Find the remainder when $123412341234$...(written $1234$ times) is divided by $13$ 
Find the remainder when $123412341234$...(written $1234$ times) is divided by $13$

I divided $1234$ by $13$ and I got the answer $12$ which is the correct answer but what is the approach behind solving this one?
 A: $\underbrace{1234}_{\text{written } 1234\text{times}}\cdots=1234\sum_{r=0}^{1233}(10^3)^r$
Now $S=\sum_{r=0}^{1233}(10^3)^r=\dfrac{10^{3\cdot1234}-1}{10^3-1}$
Now $10^3\equiv-1\pmod{13}\implies10^{3\cdot1234}\equiv(-1)^{1234}\equiv1$
As $(10^3-1,13)=1,13|S$
A: \begin{eqnarray*}
1234 \equiv 12 \pmod {13} \\
12340000 \equiv 10 \pmod {13} \\
123400000000 \equiv 4 \pmod {13}. \\
\end{eqnarray*}
Now note that $12+10+4$ is divisible by $13$, So everytime you tack $123412341234$ on the end of the number its divisibility by $13$ will not change ... so we can discard the first $1233$ $1234$'s so we need only consider the first $1234$, which we have already seen to give a remainder of $12$ when divided by $13$.

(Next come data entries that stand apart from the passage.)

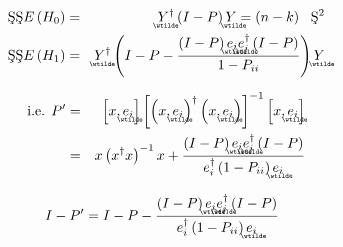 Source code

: \documentclass{article}
\begin{document}
\begin{eqnarray*}
\text{\c{S}\c{S}}E\left( H_{0}\right) &=&%
\underaccent{\wtilde}{Y}%
^{\dagger }\left( I-P\right) 
\underaccent{\wtilde}{Y}%
=\left( n-k\right) \text{\c{S}}^{2} \\
\text{\c{S}\c{S}}E\left( H_{1}\right) &=&%
\underaccent{\wtilde}{Y}%
^{\dagger }\left( I-P-\frac{\left( I-P\right) 
\underaccent{\wtilde}{e}%
_{i}%
\underaccent{\wtilde}{e}%
_{i}^{\dagger }\left( I-P\right) }{1-P_{ii}}\right) 
\underaccent{\wtilde}{Y}%
\end{eqnarray*}

\begin{eqnarray*}
\text{i.e. }P^{\prime } &=&\left[ x,%
\underaccent{\wtilde}{e}%
_{i}\right] \left[ \left( x,%
\underaccent{\wtilde}{e}%
_{i}\right) ^{\dagger }\left( x,%
\underaccent{\wtilde}{e}%
_{i}\right) \right] ^{-1}\left[ x,%
\underaccent{\wtilde}{e}%
_{i}\right] \\
&=&x\left( x^{\dagger }x\right) ^{-1}x+\frac{\left( I-P\right) 
\underaccent{\wtilde}{e}%
_{i}%
\underaccent{\wtilde}{e}%
_{i}^{\dagger }\left( I-P\right) }{e_{i}^{\dagger }\left( 1-P_{ii}\right) 
\underaccent{\wtilde}{e}%
_{i}}
\end{eqnarray*}

\begin{equation*}
I-P^{\prime }=I-P-\frac{\left( I-P\right) 
\underaccent{\wtilde}{e}%
_{i}%
\underaccent{\wtilde}{e}%
_{i}^{\dagger }\left( I-P\right) }{e_{i}^{\dagger }\left( 1-P_{ii}\right) 
\underaccent{\wtilde}{e}%
_{i}}
\end{equation*}
\end{document}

So the answer is $\color{red}{12}.$
A: Write this number in a "ten thousand system": $$\sum_{k=0}^{1233}1234\cdot 10000^k=1234\cdot\sum_{k=0}^{1233}10000^k.$$ Then it is enough to find the remainders of $1234$ and the powers of $10000$, which is very easy task.

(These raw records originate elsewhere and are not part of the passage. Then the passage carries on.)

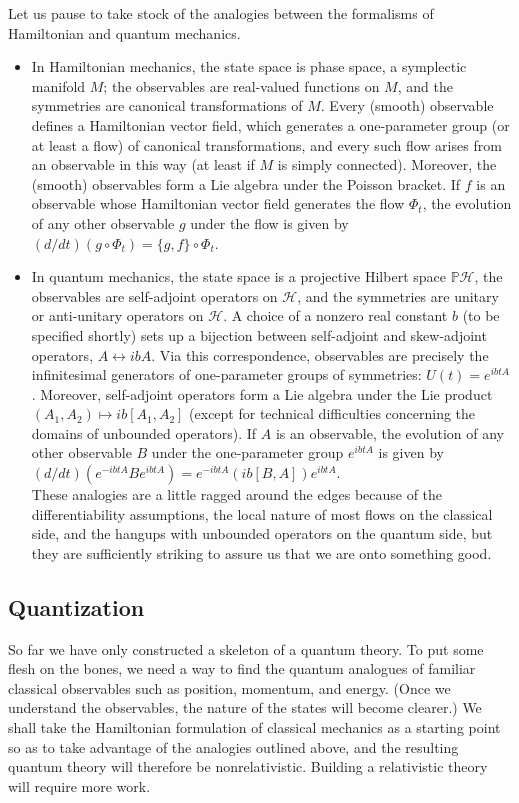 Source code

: \documentclass[10pt, letterpaper]{article}
\begin{document}
Let us pause to take stock of the analogies between the formalisms of Hamiltonian and quantum mechanics.

\begin{itemize}
  \item In Hamiltonian mechanics, the state space is phase space, a symplectic manifold $M$; the observables are real-valued functions on $M$, and the symmetries are canonical transformations of $M$. Every (smooth) observable defines a Hamiltonian vector field, which generates a one-parameter group (or at least a flow) of canonical transformations, and every such flow arises from an observable in this way (at least if $M$ is simply connected). Moreover, the (smooth) observables form a Lie algebra under the Poisson bracket. If $f$ is an observable whose Hamiltonian vector field generates the flow $\Phi_{t}$, the evolution of any other observable $g$ under the flow is given by $(d / d t)\left(g \circ \Phi_{t}\right)=\{g, f\} \circ \Phi_{t}$.
  \item In quantum mechanics, the state space is a projective Hilbert space $\mathbb{P} \mathcal{H}$, the observables are self-adjoint operators on $\mathcal{H}$, and the symmetries are unitary or anti-unitary operators on $\mathcal{H}$. A choice of a nonzero real constant $b$ (to be specified shortly) sets up a bijection between self-adjoint and skew-adjoint operators, $A \leftrightarrow i b A$. Via this correspondence, observables are precisely the infinitesimal generators of one-parameter groups of symmetries: $U(t)=e^{i b t A}$. Moreover, self-adjoint operators form a Lie algebra under the Lie product $\left(A_{1}, A_{2}\right) \mapsto i b\left[A_{1}, A_{2}\right]$ (except for technical difficulties concerning the domains of unbounded operators). If $A$ is an observable, the evolution of any other observable $B$ under the one-parameter group $e^{i b t A}$ is given by $(d / d t)\left(e^{-i b t A} B e^{i b t A}\right)=e^{-i b t A}(i b[B, A]) e^{i b t A}$.\\
These analogies are a little ragged around the edges because of the differentiability assumptions, the local nature of most flows on the classical side, and the hangups with unbounded operators on the quantum side, but they are sufficiently striking to assure us that we are onto something good.
\end{itemize}

\subsection*{Quantization}
So far we have only constructed a skeleton of a quantum theory. To put some flesh on the bones, we need a way to find the quantum analogues of familiar classical observables such as position, momentum, and energy. (Once we understand the observables, the nature of the states will become clearer.) We shall take the Hamiltonian formulation of classical mechanics as a starting point so as to take advantage of the analogies outlined above, and the resulting quantum theory will therefore be nonrelativistic. Building a relativistic theory will require more work.
\end{document}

In a meantime I have found nicer answer: observe that $10000^3$ gives the remainder $1$ and $123412341234$ is divisible by $13$. This shows that our number is divisible by $13$!!!. See:
$$
123412341234\cdot\sum_{k=0}^{410}(10000^3)^k
$$
is a number we are dealing with.
A: I wanted to see why your approach worked, OP. That is, why was the answer $1234 \mod 13$? Here is what I found.

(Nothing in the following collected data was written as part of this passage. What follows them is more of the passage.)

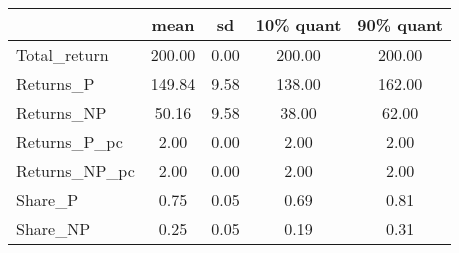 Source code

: \begin{tabular}{lcccc}
\toprule
{} &    mean &    sd &  10\% quant &  90\% quant \\
\midrule
Total\_return  &  200.00 &  0.00 &     200.00 &     200.00 \\
Returns\_P     &  149.84 &  9.58 &     138.00 &     162.00 \\
Returns\_NP    &   50.16 &  9.58 &      38.00 &      62.00 \\
Returns\_P\_pc  &    2.00 &  0.00 &       2.00 &       2.00 \\
Returns\_NP\_pc &    2.00 &  0.00 &       2.00 &       2.00 \\
Share\_P       &    0.75 &  0.05 &       0.69 &       0.81 \\
Share\_NP      &    0.25 &  0.05 &       0.19 &       0.31 \\
\bottomrule
\end{tabular}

There are $1234$ blocks of "$1234$" to consider. But consider that
$$123412341234 \mod 13 = 0$$
Thus there are $411$ blocks of "$123412341234$" with one remaining $1234$. The answer must be
$$1234 \mod 13 = 12$$
A: Guys I don't really have a background in maths, so I can't get into depth as previous answers have. What I can help with is the business end for comp exams. 
There are 2 basic rules here. If A is any Digit or Number, then AAAAAAAA upto P-1 times is divisible by P (any prime no except 2,3,5,11). 
So since no is written 1234 times.  Divide that by (13-1)= 12. Remainder is 10. So you need to only consider the last 10 times it is written, as the rest are divisible. 
Here comes the second rule. For test of divisibility for 13. You make blocks of 3 now starting from the right. Ie, 432/143/214/321/432/143..and so on . 
If the difference of the sum of even an odd blocks is 0 or a multiple of 13 , the number is divisible.
You'll see that the blocks start repeating after every 12 digits. 1234 written 10 times has 40 digits. 40÷12 gives remainder 4. Hence only last 1234 set isn't perfectly divisible by 13. Divide 1234/13 and you get remainder 12 which is your answer. 
Kinda long, yes, but still doable in exam mode.